*Extracted information:*
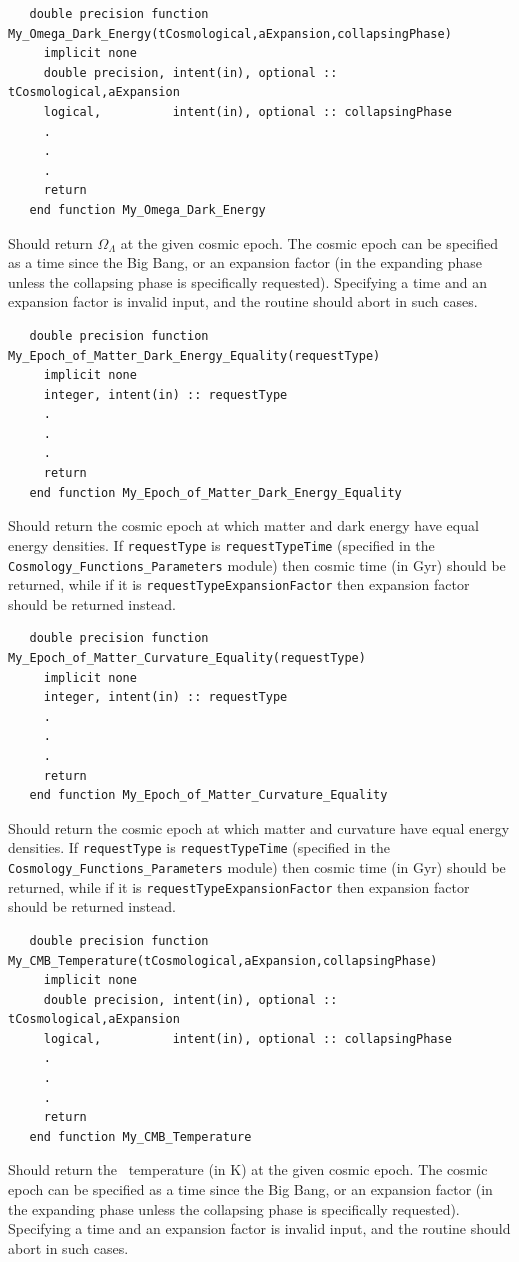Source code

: \begin{verbatim}
   double precision function My_Omega_Dark_Energy(tCosmological,aExpansion,collapsingPhase)
     implicit none
     double precision, intent(in), optional :: tCosmological,aExpansion
     logical,          intent(in), optional :: collapsingPhase
     .
     .
     .
     return
   end function My_Omega_Dark_Energy
\end{verbatim}
Should return $\Omega_\Lambda$ at the given cosmic epoch. The cosmic epoch can be specified as a time since the Big Bang, or an expansion factor (in the expanding phase unless the collapsing phase is specifically requested). Specifying a time and an expansion factor is invalid input, and the routine should abort in such cases.

\begin{verbatim}
   double precision function My_Epoch_of_Matter_Dark_Energy_Equality(requestType)
     implicit none
     integer, intent(in) :: requestType
     .
     .
     .
     return
   end function My_Epoch_of_Matter_Dark_Energy_Equality
\end{verbatim}
Should return the cosmic epoch at which matter and dark energy have equal energy densities. If {\tt requestType} is {\tt requestTypeTime} (specified in the {\tt Cosmology\_Functions\_Parameters} module) then cosmic time (in Gyr) should be returned, while if it is {\tt requestTypeExpansionFactor} then expansion factor should be returned instead.

\begin{verbatim}
   double precision function My_Epoch_of_Matter_Curvature_Equality(requestType)
     implicit none
     integer, intent(in) :: requestType
     .
     .
     .
     return
   end function My_Epoch_of_Matter_Curvature_Equality
\end{verbatim}
Should return the cosmic epoch at which matter and curvature have equal energy densities. If {\tt requestType} is {\tt requestTypeTime} (specified in the {\tt Cosmology\_Functions\_Parameters} module) then cosmic time (in Gyr) should be returned, while if it is {\tt requestTypeExpansionFactor} then expansion factor should be returned instead.

\begin{verbatim}
   double precision function My_CMB_Temperature(tCosmological,aExpansion,collapsingPhase)
     implicit none
     double precision, intent(in), optional :: tCosmological,aExpansion
     logical,          intent(in), optional :: collapsingPhase
     .
     .
     .
     return
   end function My_CMB_Temperature
\end{verbatim}
Should return the \CMB\ temperature (in K) at the given cosmic epoch. The cosmic epoch can be specified as a time since the Big Bang, or an expansion factor (in the expanding phase unless the collapsing phase is specifically requested). Specifying a time and an expansion factor is invalid input, and the routine should abort in such cases.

*What needs to be done:* In the listing, find every line containing the word "invalid" and list it.

*Expected answer:*
Should return $\Omega_\Lambda$ at the given cosmic epoch. The cosmic epoch can be specified as a time since the Big Bang, or an expansion factor (in the expanding phase unless the collapsing phase is specifically requested). Specifying a time and an expansion factor is invalid input, and the routine should abort in such cases.
Should return the \CMB\ temperature (in K) at the given cosmic epoch. The cosmic epoch can be specified as a time since the Big Bang, or an expansion factor (in the expanding phase unless the collapsing phase is specifically requested). Specifying a time and an expansion factor is invalid input, and the routine should abort in such cases.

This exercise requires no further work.